2. The Union are 5-2-4 since the end of May, and have supplemented that run of "pretty good" by winning their way into the US Open Cup final next month. Sunday's 4-2 win over San Jose exposed some of the same old defensive failties - their fullbacks just haven't been up to it defensively this year - but also exhibited their myriad weapons in attack.

One of those weapons is Andrew Wenger, who I keep saying I'd play as a central defender, but who made me look like a fool vs. the Quakes.

It's not just that he scored two great goals: it's that he's using his strength, speed and touch from the wing to start creating real looks for the rest of his teammates. These are his key passes vs. the Quakes:

That's a serious wide threat, one that balances the scorching Sebastien Le Toux up the other flank, and pulls defenders away from Conor Casey in the middle.

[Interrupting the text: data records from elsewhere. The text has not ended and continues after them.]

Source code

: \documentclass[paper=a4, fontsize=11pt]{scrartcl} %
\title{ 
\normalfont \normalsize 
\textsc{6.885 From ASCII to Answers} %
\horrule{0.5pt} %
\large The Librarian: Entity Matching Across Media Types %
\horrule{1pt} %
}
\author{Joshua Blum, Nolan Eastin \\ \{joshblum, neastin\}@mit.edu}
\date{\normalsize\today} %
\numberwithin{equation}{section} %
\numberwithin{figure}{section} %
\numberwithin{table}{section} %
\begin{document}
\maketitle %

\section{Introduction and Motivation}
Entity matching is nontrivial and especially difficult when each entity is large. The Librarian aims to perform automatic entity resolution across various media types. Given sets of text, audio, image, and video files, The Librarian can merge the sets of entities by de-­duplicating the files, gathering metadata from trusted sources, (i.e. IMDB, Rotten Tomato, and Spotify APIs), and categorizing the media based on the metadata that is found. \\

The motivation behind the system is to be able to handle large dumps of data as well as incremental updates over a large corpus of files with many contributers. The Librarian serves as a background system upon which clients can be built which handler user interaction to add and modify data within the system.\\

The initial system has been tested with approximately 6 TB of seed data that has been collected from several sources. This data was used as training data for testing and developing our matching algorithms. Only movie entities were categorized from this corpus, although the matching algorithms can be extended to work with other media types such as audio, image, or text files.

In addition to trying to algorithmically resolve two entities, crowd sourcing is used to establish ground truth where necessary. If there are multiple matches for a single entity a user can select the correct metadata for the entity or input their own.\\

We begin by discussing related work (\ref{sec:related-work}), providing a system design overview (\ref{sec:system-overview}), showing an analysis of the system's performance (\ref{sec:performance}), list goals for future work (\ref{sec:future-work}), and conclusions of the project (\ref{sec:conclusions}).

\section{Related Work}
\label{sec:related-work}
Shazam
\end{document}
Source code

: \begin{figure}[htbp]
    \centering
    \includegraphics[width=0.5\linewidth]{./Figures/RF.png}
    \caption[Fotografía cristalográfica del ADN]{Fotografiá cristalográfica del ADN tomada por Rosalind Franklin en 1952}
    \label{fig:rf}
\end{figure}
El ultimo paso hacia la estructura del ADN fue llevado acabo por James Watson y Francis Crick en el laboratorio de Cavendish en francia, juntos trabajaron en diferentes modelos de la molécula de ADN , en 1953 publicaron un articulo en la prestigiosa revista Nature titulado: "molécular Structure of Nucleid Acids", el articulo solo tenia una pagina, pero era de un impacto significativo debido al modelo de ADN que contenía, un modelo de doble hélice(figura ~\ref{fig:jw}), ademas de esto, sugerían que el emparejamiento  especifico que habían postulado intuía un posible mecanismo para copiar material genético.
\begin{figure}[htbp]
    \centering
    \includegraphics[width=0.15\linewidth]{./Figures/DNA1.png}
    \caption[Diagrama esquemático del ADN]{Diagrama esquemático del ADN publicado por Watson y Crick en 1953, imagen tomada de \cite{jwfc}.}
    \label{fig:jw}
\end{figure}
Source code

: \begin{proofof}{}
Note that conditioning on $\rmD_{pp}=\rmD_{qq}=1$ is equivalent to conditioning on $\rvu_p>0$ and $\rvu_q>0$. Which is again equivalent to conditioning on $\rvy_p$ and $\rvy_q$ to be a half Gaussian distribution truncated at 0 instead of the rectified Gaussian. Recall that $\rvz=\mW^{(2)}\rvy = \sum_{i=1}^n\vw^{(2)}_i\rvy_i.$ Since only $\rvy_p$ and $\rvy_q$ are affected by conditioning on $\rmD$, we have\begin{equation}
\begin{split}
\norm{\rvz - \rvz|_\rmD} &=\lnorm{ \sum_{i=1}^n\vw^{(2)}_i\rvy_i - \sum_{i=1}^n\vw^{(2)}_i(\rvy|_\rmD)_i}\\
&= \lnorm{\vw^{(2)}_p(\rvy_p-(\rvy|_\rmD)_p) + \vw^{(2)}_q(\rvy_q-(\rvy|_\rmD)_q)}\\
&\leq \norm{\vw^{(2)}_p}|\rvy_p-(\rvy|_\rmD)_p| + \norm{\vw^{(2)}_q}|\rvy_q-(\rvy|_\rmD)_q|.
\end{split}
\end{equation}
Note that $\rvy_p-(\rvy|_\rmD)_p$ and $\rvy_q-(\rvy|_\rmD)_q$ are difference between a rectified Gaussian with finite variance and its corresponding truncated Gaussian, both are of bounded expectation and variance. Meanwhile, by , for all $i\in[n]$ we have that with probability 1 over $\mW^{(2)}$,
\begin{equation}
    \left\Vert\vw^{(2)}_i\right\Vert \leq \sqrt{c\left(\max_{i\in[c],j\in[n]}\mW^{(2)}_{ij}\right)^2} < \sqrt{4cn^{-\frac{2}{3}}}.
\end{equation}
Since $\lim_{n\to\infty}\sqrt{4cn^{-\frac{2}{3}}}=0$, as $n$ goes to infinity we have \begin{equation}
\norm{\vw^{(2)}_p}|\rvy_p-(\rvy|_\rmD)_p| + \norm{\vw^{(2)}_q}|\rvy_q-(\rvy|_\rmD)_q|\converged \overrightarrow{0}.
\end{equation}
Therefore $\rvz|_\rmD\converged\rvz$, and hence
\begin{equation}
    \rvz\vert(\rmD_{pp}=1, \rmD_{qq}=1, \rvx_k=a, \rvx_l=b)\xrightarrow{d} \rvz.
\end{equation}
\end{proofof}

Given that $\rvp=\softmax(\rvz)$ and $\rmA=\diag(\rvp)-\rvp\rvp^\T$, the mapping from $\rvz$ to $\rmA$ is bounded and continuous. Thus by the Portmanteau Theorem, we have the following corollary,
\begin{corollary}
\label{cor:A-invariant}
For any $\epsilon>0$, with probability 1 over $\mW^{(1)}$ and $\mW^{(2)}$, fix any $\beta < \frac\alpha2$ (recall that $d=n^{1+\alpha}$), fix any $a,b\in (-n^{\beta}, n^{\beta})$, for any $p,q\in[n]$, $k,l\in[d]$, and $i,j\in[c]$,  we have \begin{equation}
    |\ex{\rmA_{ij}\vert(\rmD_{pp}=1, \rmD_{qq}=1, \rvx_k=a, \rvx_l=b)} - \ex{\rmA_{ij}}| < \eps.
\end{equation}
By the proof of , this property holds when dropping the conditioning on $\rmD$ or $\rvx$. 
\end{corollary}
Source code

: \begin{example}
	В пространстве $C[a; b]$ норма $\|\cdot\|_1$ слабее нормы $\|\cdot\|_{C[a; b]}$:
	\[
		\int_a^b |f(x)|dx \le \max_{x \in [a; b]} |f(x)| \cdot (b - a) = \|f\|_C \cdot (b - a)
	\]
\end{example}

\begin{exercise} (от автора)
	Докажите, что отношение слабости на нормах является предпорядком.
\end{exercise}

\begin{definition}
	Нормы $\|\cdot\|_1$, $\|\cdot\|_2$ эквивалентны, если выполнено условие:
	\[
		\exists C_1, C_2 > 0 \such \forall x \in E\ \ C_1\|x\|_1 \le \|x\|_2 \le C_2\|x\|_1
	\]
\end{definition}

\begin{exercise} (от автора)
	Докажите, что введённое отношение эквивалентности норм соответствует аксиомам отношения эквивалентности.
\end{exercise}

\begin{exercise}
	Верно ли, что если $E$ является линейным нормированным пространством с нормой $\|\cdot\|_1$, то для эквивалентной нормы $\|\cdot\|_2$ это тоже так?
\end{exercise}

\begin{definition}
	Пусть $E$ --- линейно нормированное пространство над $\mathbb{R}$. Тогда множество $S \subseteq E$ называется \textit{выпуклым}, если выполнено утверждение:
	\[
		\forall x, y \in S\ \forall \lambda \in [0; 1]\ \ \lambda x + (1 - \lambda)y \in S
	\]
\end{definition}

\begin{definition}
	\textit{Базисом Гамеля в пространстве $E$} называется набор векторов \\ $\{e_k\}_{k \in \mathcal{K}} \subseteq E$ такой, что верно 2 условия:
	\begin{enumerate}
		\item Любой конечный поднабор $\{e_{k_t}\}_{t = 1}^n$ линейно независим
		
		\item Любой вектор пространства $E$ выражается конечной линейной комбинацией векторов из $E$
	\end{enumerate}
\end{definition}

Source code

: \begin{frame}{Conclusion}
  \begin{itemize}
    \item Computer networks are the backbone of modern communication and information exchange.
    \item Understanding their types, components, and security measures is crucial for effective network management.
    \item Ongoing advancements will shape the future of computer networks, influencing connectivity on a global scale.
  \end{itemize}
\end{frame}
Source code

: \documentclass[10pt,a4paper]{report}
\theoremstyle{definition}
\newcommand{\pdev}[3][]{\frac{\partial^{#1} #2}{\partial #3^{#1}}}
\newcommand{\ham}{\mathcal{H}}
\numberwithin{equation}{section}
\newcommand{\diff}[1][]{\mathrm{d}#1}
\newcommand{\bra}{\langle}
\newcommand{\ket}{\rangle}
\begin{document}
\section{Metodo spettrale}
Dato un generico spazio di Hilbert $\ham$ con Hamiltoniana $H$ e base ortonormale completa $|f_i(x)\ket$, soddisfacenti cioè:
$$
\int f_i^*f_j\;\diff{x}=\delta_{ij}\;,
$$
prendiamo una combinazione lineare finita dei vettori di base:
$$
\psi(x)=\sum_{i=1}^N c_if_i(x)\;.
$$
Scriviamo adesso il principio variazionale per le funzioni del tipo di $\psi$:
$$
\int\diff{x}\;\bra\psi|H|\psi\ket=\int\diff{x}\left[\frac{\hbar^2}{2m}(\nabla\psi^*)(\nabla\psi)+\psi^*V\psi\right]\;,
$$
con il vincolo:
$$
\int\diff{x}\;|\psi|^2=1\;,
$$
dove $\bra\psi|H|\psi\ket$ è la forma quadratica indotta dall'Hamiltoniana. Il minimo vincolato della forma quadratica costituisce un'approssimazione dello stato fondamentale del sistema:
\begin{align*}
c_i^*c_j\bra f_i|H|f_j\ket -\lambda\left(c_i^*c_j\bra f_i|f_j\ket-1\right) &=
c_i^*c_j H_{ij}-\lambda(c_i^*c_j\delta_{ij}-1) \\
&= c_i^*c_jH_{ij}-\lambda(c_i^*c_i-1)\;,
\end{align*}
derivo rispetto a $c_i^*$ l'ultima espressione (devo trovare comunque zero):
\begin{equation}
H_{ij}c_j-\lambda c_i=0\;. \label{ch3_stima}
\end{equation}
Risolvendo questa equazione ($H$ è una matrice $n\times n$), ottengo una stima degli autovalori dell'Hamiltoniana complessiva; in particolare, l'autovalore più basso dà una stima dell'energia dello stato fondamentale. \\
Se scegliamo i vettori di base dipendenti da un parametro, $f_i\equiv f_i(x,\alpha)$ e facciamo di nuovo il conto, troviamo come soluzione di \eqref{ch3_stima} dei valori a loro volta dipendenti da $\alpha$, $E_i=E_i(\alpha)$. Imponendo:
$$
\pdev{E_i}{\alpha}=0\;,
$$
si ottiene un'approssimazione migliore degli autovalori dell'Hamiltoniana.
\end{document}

Philly's going to be hard to stop.

1. I've given just about every other top team in the league a mulligan, so it's time to throw one to Sporting KC after their 3-0 humiliation at the hands of D.C. United on Saturday. The two things to take away from that game are that D.C.'s really good, and right back is a problem area for Sporting.

Peter Vermes, I'm certain, knows both those things. And given his track record, I'm pretty certain he'll figure out a way to keep his team in the ranks of the elite.

No need to panic just yet, Sporting fans.